**YOUR GOAL:**
Nothing but a number is wanted here: the count of lines in the data holding the word "frac".

┌─ INPUT MATERIAL

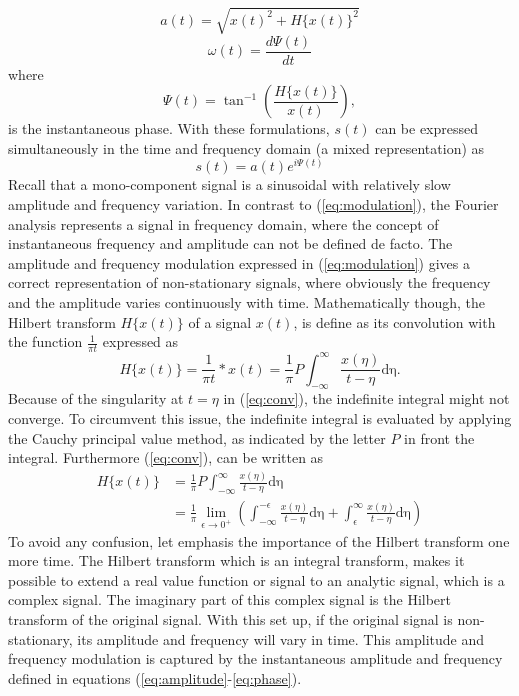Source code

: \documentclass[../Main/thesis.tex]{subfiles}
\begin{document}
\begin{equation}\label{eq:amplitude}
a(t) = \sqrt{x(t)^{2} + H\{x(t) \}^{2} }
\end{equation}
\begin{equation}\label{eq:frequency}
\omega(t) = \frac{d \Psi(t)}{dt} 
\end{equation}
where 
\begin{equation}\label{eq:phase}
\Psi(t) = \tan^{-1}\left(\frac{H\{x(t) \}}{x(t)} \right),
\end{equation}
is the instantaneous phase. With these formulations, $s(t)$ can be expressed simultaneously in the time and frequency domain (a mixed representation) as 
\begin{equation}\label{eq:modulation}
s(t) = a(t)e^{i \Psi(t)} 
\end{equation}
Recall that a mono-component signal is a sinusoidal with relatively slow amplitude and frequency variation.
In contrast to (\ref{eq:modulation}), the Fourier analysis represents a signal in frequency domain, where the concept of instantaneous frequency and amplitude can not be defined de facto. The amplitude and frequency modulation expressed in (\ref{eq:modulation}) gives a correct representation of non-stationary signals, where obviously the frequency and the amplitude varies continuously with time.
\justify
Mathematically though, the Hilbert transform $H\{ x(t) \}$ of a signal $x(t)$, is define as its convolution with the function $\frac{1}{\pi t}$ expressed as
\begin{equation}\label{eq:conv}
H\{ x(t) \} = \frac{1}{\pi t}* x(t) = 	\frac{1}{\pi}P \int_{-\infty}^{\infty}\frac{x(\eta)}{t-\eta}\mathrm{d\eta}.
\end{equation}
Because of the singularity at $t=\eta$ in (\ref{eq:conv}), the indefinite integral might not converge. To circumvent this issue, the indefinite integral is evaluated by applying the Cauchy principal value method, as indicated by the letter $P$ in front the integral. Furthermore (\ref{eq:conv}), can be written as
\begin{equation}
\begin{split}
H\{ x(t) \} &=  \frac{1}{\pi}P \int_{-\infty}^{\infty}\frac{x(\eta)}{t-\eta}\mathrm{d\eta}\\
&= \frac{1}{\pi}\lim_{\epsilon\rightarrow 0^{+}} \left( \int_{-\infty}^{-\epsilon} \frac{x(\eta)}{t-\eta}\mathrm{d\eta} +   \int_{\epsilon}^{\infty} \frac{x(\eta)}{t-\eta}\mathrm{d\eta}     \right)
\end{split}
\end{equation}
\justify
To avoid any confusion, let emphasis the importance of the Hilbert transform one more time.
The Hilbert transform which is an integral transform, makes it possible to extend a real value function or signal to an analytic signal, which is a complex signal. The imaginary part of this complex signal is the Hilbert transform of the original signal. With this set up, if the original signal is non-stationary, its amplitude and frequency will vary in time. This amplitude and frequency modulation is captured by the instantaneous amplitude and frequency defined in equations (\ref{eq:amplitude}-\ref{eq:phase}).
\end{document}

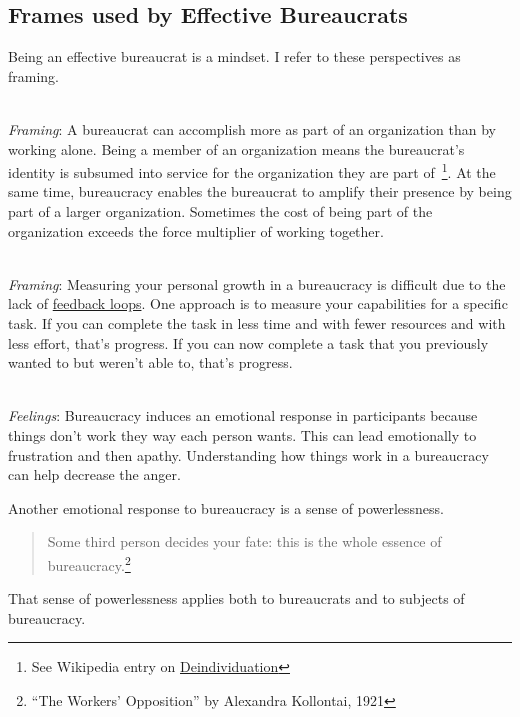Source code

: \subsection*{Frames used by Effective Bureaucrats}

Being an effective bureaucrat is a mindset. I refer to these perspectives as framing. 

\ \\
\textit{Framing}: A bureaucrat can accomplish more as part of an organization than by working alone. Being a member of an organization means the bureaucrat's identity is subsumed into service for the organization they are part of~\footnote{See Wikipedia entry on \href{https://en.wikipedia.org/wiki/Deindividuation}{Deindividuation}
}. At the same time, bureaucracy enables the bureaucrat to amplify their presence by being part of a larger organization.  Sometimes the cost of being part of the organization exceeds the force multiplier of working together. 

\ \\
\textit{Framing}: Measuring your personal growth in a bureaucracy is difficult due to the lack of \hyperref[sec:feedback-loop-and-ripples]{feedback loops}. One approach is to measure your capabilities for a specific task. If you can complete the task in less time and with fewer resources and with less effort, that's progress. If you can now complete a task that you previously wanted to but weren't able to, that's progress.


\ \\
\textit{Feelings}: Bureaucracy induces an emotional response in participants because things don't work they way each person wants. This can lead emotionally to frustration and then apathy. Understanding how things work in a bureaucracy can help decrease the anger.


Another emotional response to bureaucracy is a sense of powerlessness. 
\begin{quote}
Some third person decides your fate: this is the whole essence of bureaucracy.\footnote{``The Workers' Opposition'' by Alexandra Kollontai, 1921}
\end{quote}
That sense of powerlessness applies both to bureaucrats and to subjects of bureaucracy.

└─

**SOLUTION FOR THIS TASK:**
6